🤖 AI Summary
Current quantum hardware limitations necessitate quantum circuit simulation as a critical tool for algorithm development and verification; however, the proliferation of heterogeneous simulation methods and tools complicates backend selection and hampers efficiency. To address this, we propose QSimSelect—a unified framework that integrates multiple simulation paradigms—including state-vector, matrix-product-state (MPS), tensor-network, stabilizer, p-block, and GPU-accelerated simulators—via a standardized interface.
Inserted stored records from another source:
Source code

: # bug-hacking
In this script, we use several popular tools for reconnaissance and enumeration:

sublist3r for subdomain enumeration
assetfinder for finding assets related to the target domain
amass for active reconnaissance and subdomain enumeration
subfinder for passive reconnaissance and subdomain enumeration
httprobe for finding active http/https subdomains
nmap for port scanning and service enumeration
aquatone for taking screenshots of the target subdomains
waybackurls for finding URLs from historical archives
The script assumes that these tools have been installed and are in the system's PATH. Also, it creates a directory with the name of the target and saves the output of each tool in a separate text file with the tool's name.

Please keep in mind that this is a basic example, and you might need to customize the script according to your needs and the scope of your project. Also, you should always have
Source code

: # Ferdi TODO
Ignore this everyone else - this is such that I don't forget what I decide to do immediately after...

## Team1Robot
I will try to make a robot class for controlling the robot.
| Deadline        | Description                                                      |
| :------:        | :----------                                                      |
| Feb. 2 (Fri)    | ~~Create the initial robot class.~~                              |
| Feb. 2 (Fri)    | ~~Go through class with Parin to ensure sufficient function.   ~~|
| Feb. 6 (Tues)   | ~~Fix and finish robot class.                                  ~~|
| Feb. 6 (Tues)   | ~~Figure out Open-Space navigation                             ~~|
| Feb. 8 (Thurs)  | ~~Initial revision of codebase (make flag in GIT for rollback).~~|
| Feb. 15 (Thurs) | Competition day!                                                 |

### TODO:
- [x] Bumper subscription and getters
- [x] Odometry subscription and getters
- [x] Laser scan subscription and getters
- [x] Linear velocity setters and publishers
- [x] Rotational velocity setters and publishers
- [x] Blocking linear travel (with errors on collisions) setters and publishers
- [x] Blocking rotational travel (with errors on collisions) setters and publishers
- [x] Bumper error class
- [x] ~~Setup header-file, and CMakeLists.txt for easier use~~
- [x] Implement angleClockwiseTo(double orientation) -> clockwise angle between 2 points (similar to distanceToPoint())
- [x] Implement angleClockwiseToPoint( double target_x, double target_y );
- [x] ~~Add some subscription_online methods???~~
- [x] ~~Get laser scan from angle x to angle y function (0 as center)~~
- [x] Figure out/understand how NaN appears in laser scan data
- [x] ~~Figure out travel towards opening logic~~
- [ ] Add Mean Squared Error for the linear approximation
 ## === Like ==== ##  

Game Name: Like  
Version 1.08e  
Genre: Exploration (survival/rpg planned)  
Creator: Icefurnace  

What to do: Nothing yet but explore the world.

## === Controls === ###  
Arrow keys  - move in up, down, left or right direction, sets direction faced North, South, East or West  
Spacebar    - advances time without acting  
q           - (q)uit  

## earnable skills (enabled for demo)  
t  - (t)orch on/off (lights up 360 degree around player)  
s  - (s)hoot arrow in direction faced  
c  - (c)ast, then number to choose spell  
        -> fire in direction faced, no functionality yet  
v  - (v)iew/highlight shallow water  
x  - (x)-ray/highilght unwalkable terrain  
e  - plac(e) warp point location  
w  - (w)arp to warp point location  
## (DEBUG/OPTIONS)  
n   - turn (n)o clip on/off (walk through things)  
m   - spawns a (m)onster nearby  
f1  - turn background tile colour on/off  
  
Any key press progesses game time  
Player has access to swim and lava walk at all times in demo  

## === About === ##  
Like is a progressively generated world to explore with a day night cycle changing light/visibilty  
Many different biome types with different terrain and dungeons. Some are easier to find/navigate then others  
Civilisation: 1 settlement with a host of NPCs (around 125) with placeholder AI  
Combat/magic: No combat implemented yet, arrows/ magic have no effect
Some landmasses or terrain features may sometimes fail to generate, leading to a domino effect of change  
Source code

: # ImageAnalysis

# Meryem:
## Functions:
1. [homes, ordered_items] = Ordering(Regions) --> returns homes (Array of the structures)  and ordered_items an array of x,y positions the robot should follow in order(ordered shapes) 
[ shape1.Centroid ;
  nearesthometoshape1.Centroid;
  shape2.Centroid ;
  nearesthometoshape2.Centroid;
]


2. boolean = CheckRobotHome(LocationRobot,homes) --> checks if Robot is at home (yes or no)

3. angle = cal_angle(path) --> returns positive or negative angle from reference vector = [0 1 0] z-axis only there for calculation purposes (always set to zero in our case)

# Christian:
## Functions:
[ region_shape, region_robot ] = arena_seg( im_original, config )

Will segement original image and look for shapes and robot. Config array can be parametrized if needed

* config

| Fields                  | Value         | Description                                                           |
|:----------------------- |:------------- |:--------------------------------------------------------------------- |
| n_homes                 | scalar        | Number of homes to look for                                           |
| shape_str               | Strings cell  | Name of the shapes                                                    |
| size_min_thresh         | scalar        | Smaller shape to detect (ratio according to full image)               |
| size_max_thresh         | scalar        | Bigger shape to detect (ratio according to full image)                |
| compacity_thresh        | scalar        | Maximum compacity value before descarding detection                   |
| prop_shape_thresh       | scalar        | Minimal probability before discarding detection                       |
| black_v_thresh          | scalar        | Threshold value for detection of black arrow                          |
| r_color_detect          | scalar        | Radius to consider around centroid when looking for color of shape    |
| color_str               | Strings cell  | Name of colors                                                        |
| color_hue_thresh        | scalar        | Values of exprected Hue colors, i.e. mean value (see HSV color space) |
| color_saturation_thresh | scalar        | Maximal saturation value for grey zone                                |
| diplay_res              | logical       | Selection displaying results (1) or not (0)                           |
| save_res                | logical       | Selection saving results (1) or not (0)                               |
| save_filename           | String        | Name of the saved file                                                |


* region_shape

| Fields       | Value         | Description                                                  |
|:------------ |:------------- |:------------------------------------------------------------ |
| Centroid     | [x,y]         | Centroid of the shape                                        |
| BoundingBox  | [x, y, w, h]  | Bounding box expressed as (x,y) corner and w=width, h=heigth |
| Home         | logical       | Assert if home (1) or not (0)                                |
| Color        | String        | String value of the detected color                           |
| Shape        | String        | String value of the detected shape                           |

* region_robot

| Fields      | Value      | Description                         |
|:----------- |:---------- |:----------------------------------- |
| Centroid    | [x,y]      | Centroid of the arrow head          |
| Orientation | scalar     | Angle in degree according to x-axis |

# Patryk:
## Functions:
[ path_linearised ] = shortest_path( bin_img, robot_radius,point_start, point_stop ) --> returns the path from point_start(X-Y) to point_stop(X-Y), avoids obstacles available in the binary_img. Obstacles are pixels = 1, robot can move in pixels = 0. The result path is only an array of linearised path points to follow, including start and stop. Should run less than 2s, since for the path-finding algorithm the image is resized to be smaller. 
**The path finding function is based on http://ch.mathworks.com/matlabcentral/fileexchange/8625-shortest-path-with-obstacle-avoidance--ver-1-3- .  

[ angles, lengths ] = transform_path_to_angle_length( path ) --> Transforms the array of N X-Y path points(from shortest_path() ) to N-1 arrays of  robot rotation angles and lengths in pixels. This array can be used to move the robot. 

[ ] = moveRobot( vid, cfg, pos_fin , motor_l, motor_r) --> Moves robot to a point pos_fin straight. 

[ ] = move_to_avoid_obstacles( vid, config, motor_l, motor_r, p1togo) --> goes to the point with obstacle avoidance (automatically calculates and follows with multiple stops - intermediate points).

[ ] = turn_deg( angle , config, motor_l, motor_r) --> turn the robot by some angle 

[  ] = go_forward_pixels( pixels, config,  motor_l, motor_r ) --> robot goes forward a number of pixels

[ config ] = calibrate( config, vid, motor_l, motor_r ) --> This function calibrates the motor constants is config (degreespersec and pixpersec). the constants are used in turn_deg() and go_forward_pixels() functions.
It incorporates a predictive, runtime-aware model that automatically selects the optimal simulator based on circuit structure and hardware environment, enabling backend-specific optimizations. Furthermore, it synergistically combines multi-process scheduling, GPU parallelism, and sampling acceleration. Experimental evaluation demonstrates that QSimSelect consistently outperforms individual simulators on both single-circuit and batch workloads, while exhibiting superior scalability and performance in high-performance computing (HPC) environments.
📝 Abstract
Quantum circuit simulation remains essential for developing and validating quantum algorithms, especially as current quantum hardware is limited in scale and quality. However, the growing diversity of simulation methods and software tools creates a high barrier to selecting the most suitable backend for a given circuit. We introduce Maestro, a unified interface for quantum circuit simulation that integrates multiple simulation paradigms - state vector, MPS, tensor network, stabilizer, GPU-accelerated, and p-block methods - under a single API. Maestro includes a predictive runtime model that automatically selects the optimal simulator based on circuit structure and available hardware, and applies backend-specific optimizations such as multiprocessing, GPU execution, and improved sampling. Benchmarks across heterogeneous workloads demonstrate that Maestro outperforms individual simulators in both single-circuit and large batched settings, particularly in high-performance computing environments. Maestro provides a scalable, extensible platform for quantum algorithm research, hybrid quantum-classical workflows, and emerging distributed quantum computing architectures.